(Records from a collection)
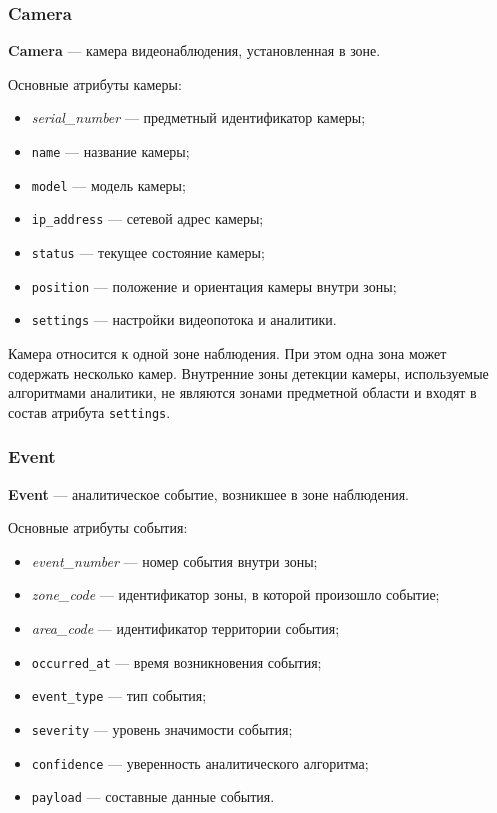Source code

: \subsubsection{Camera}

\textbf{Camera} --- камера видеонаблюдения, установленная в зоне.

Основные атрибуты камеры:

\begin{itemize}
  \item \emph{serial\_number} --- предметный идентификатор камеры;
  \item \texttt{name} --- название камеры;
  \item \texttt{model} --- модель камеры;
  \item \texttt{ip\_address} --- сетевой адрес камеры;
  \item \texttt{status} --- текущее состояние камеры;
  \item \texttt{position} --- положение и ориентация камеры внутри зоны;
  \item \texttt{settings} --- настройки видеопотока и аналитики.
\end{itemize}

Камера относится к одной зоне наблюдения. При этом одна зона может содержать
несколько камер. Внутренние зоны детекции камеры, используемые алгоритмами
аналитики, не являются зонами предметной области и входят в состав
атрибута \texttt{settings}.

\subsubsection{Event}

\textbf{Event} --- аналитическое событие, возникшее в зоне наблюдения.

Основные атрибуты события:

\begin{itemize}
  \item \emph{event\_number} --- номер события внутри зоны;
  \item \emph{zone\_code} --- идентификатор зоны, в которой произошло
        событие;
  \item \emph{area\_code} --- идентификатор территории события;
  \item \texttt{occurred\_at} --- время возникновения события;
  \item \texttt{event\_type} --- тип события;
  \item \texttt{severity} --- уровень значимости события;
  \item \texttt{confidence} --- уверенность аналитического алгоритма;
  \item \texttt{payload} --- составные данные события.
\end{itemize}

Work order -> Look above for the line that contains "Камера относится к". That line and every line after it through the end of the data must be written out exactly, with nothing else.

Exercise response ->
Камера относится к одной зоне наблюдения. При этом одна зона может содержать
несколько камер. Внутренние зоны детекции камеры, используемые алгоритмами
аналитики, не являются зонами предметной области и входят в состав
атрибута \texttt{settings}.

\subsubsection{Event}

\textbf{Event} --- аналитическое событие, возникшее в зоне наблюдения.

Основные атрибуты события:

\begin{itemize}
  \item \emph{event\_number} --- номер события внутри зоны;
  \item \emph{zone\_code} --- идентификатор зоны, в которой произошло
        событие;
  \item \emph{area\_code} --- идентификатор территории события;
  \item \texttt{occurred\_at} --- время возникновения события;
  \item \texttt{event\_type} --- тип события;
  \item \texttt{severity} --- уровень значимости события;
  \item \texttt{confidence} --- уверенность аналитического алгоритма;
  \item \texttt{payload} --- составные данные события.
\end{itemize}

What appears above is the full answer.